Oh come on, it’s never done as a favour.

It’s always out of anger and spite and revenge by a side piece who is slowly realising that they were never going to leave for them.

SeeSeeRider · 21/07/2024 11:18

@WickedDragon

I want her to know, he has been disrespectful to both of us

And since it takes two to tango, isn't what you have been doing 'disrespectful' (a word badly overused by entitled people) to her? Considering you started letting him get his leg over when you knew 'he was leaving her' (they all say that, honey).

RunningThroughMyHead · 21/07/2024 11:19

Edingril · 21/07/2024 11:17

Yes it is a great community service to sleep with someone else's husband, play the 'I am a women who can't use my own brains' then put it onto someone else

That's not what I said.

He clearly is a serial cheater. If it wasn't her, it would have been someone else. In the long-term, she did you a favour by exposing his cheating.

If she hadn't said anything, the poster could still be married and sharing a life with the prick.

RunningThroughMyHead · 21/07/2024 11:21

Ereyraa · 21/07/2024 11:18

Oh come on, it’s never done as a favour.

It’s always out of anger and spite and revenge by a side piece who is slowly realising that they were never going to leave for them.

Edited

Of course. I didn't mean she was literally doing it as a favour.

I meant, her revelation was a positive thing for the poster. The alternative is living a life of lies.

I'd rather know.

GalileoHumpkins · 21/07/2024 11:21

he has been disrespectful to both of us by lying for all this time
And what have you been if not disrespectful to her? Have a word with yourself, you feel stupid for believing his bullshit and want someone else to hurt alongside you. Stop thinking you have any other motives than revenge.

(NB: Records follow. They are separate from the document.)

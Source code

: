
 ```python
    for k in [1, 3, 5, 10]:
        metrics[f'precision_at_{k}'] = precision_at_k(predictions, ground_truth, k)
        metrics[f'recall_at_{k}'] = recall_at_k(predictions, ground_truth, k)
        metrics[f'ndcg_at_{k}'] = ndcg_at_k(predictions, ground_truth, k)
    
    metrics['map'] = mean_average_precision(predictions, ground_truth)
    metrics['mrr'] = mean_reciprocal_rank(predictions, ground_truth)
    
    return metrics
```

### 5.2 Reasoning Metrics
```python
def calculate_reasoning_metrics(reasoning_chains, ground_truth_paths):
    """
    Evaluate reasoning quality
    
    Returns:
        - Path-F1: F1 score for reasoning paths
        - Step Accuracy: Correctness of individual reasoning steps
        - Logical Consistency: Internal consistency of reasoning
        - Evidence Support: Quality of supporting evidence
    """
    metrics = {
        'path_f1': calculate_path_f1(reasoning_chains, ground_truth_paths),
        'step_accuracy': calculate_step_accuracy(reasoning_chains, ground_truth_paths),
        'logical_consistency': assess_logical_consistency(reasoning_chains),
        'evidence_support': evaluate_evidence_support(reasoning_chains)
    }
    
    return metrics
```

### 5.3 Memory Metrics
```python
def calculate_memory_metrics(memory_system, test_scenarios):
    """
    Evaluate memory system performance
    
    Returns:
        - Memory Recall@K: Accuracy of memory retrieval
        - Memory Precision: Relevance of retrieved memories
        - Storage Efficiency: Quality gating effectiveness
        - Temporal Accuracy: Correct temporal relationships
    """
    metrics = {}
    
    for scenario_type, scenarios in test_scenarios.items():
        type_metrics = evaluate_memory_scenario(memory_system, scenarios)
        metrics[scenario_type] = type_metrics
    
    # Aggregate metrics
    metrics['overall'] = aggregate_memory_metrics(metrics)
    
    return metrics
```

Normalinnit · 21/07/2024 11:21

‘reach out to her’ was enough to set my teeth on edge, let alone the rest of it.

roses2 · 21/07/2024 11:23

I would tell her. Yes you are angry, hurt and likely telling her out of revenge but that doesn’t mean she shouldn’t know as she may not already be aware. Then she has a choice to leave or stay.

JKnight09 · 21/07/2024 11:25

@RunningThroughMyHead god no. I'm glad she told me and I got rid of the useless piece of shit. I found it amusing that she said she felt a moral obligation to tell me when she felt no moral obligation to avoid fucking my husband. Whilst I do firmly believe that he was the one who owed me loyalty and not her. I just thought it was a ridiculous phrase to use.

HelpMeGetThrough · 21/07/2024 11:26

I want her to know, he has been disrespectful to both of us

Rewrite this line as:

I want her to know, so I can have my revenge.